Every line from the top of the records below through the one containing "- 수치가 낮을수록 성능이 좋은 모델<br/><br/>" must be copied exactly, and the pictures must not be.

(Stored records)
--------

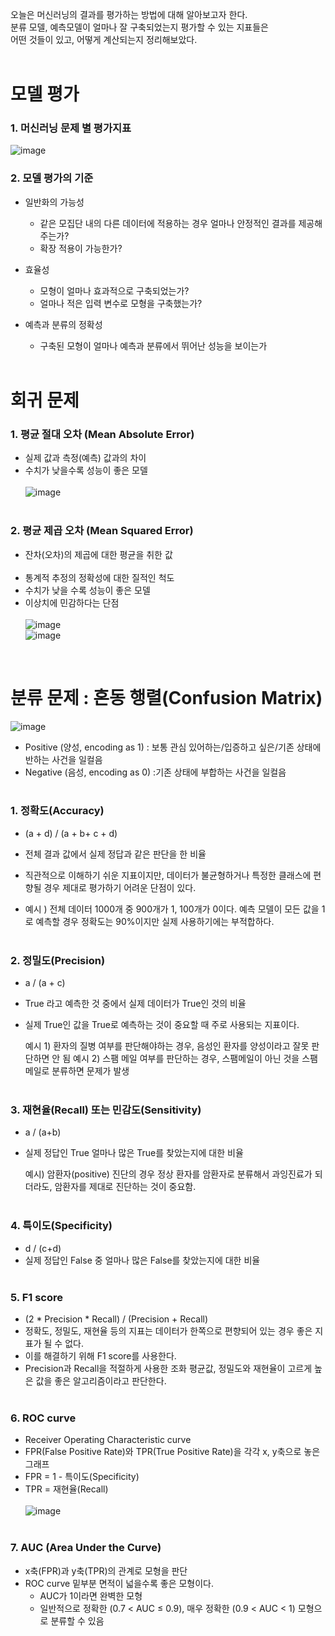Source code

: 오늘은 머신러닝의 결과를 평가하는 방법에 대해 알아보고자 한다. <br/>
분류 모델, 예측모델이 얼마나 잘 구축되었는지 평가할 수 있는 지표들은 <br/>
어떤 것들이 있고, 어떻게 계산되는지 정리해보았다.<br/><br/>

# 모델 평가

### 1. 머신러닝 문제 별 평가지표 
![image](https://user-images.githubusercontent.com/93183070/164710943-80bd37f9-cfcd-4cd1-a88c-7f1b03a03264.png)

### 2. 모델 평가의 기준

- 일반화의 가능성
  - 같은 모집단 내의 다른 데이터에 적용하는 경우 얼마나 안정적인 결과를 제공해주는가?
  - 확장 적용이 가능한가?

- 효율성
  - 모형이 얼마나 효과적으로 구축되었는가?
  - 얼마나 적은 입력 변수로 모형을 구축했는가?

- 예측과 분류의 정확성
  - 구축된 모형이 얼마나 예측과 분류에서 뛰어난 성능을 보이는가 <br/><br/>

# 회귀 문제

### 1. 평균 절대 오차 (Mean Absolute Error)

- 실제 값과 측정(예측) 값과의 차이<br/>
- 수치가 낮을수록 성능이 좋은 모델<br/><br/>
![image](https://user-images.githubusercontent.com/93183070/164711115-2a274cea-b5d7-4080-b992-7286595493d4.png)
<br/><br/>

### 2. 평균 제곱 오차 (Mean Squared Error)

- 잔차(오차)의 제곱에 대한 평균을 취한 값<br/><br/>
- 통계적 추정의 정확성에 대한 질적인 척도<br/>
- 수치가 낮을 수록 성능이 좋은 모델<br/>
- 이상치에 민감하다는 단점<br/><br/>
![image](https://user-images.githubusercontent.com/93183070/164711210-cbfff77b-6674-419c-bd1d-715c23e33756.png)<br/>
![image](https://user-images.githubusercontent.com/93183070/164711224-0137eec8-a105-4b05-b3ba-ba77018af10e.png)<br/>

<br/>

# 분류 문제 : 혼동 행렬(Confusion Matrix)

![image](https://user-images.githubusercontent.com/93183070/164711399-18c50a48-866b-482c-a7d9-6f7b33fddc28.png)
* Positive (양성, encoding as 1) : 보통 관심 있어하는/입증하고 싶은/기존 상태에 반하는 사건을 일컬음<br/>
* Negative (음성, encoding as 0) :기존 상태에 부합하는 사건을 일컬음<br/><br/>

### 1. 정확도(Accuracy)
- (a + d) / (a + b+ c + d)
- 전체 결과 값에서 실제 정답과 같은 판단을 한 비율
- 직관적으로 이해하기 쉬운 지표이지만, 데이터가 불균형하거나 특정한 클래스에 편향될 경우 제대로 평가하기 어려운 단점이 있다.

- 예시 )
  전체 데이터 1000개 중 900개가 1, 100개가 0이다.
  예측 모델이 모든 값을 1로 예측할 경우 정확도는 90%이지만 실제 사용하기에는 부적합하다.
<br/><br/>

### 2. 정밀도(Precision)
- a / (a + c)
- True 라고 예측한 것 중에서 실제 데이터가 True인 것의 비율
- 실제 True인 값을 True로 예측하는 것이 중요할 때 주로 사용되는 지표이다.

  예시 1) 환자의 질병 여부를 판단해야하는 경우, 음성인 환자를 양성이라고 잘못 판단하면 안 됨
  예시 2) 스팸 메일 여부를 판단하는 경우, 스팸메일이 아닌 것을 스팸메일로 분류하면 문제가 발생
<br/><br/>

### 3. 재현율(Recall) 또는 민감도(Sensitivity)
- a / (a+b)
- 실제 정답인 True  얼마나 많은 True를 찾았는지에 대한 비율

  예시)
  암환자(positive) 진단의 경우 정상 환자를 암환자로 분류해서 과잉진료가 되더라도, 암환자를 제대로 진단하는 것이 중요함. 
<br/><br/>

### 4. 특이도(Specificity)
- d / (c+d) 
- 실제 정답인 False 중 얼마나 많은 False를 찾았는지에 대한 비율
<br/><br/>

### 5. F1 score
- (2 * Precision * Recall) / (Precision + Recall)
- 정확도, 정밀도, 재현율 등의 지표는 데이터가 한쪽으로 편향되어 있는 경우 좋은 지표가 될 수 없다. 
- 이를 해결하기 위해 F1 score를 사용한다.
- Precision과 Recall을 적절하게 사용한 조화 평균값, 정밀도와 재현율이 고르게 높은 값을 좋은 알고리즘이라고 판단한다.
<br/><br/>

### 6. ROC curve
- Receiver Operating Characteristic curve
- FPR(False Positive Rate)와 TPR(True Positive Rate)을 각각 x, y축으로 놓은 그래프
- FPR = 1 - 특이도(Specificity)
- TPR = 재현율(Recall)<br/><br/>
![image](https://user-images.githubusercontent.com/93183070/164711594-76e990a7-f070-462a-bff4-9b4fdeb698fd.png)
<br/><br/>

### 7. AUC (Area Under the Curve)
- x축(FPR)과 y축(TPR)의 관계로 모형을 판단
- ROC curve 밑부분 면적이 넓을수록 좋은 모형이다.
  - AUC가 1이라면 완벽한 모형
  - 일반적으로 정확한 (0.7 < AUC ≤ 0.9), 매우 정확한 (0.9 < AUC < 1) 모형으로  분류할 수 있음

--------

- [Exercise result]
Source code

: 오늘은 머신러닝의 결과를 평가하는 방법에 대해 알아보고자 한다. <br/>
분류 모델, 예측모델이 얼마나 잘 구축되었는지 평가할 수 있는 지표들은 <br/>
어떤 것들이 있고, 어떻게 계산되는지 정리해보았다.<br/><br/>

# 모델 평가

### 1. 머신러닝 문제 별 평가지표 
![image](https://user-images.githubusercontent.com/93183070/164710943-80bd37f9-cfcd-4cd1-a88c-7f1b03a03264.png)

### 2. 모델 평가의 기준

- 일반화의 가능성
  - 같은 모집단 내의 다른 데이터에 적용하는 경우 얼마나 안정적인 결과를 제공해주는가?
  - 확장 적용이 가능한가?

- 효율성
  - 모형이 얼마나 효과적으로 구축되었는가?
  - 얼마나 적은 입력 변수로 모형을 구축했는가?

- 예측과 분류의 정확성
  - 구축된 모형이 얼마나 예측과 분류에서 뛰어난 성능을 보이는가 <br/><br/>

# 회귀 문제

### 1. 평균 절대 오차 (Mean Absolute Error)

- 실제 값과 측정(예측) 값과의 차이<br/>
- 수치가 낮을수록 성능이 좋은 모델<br/><br/>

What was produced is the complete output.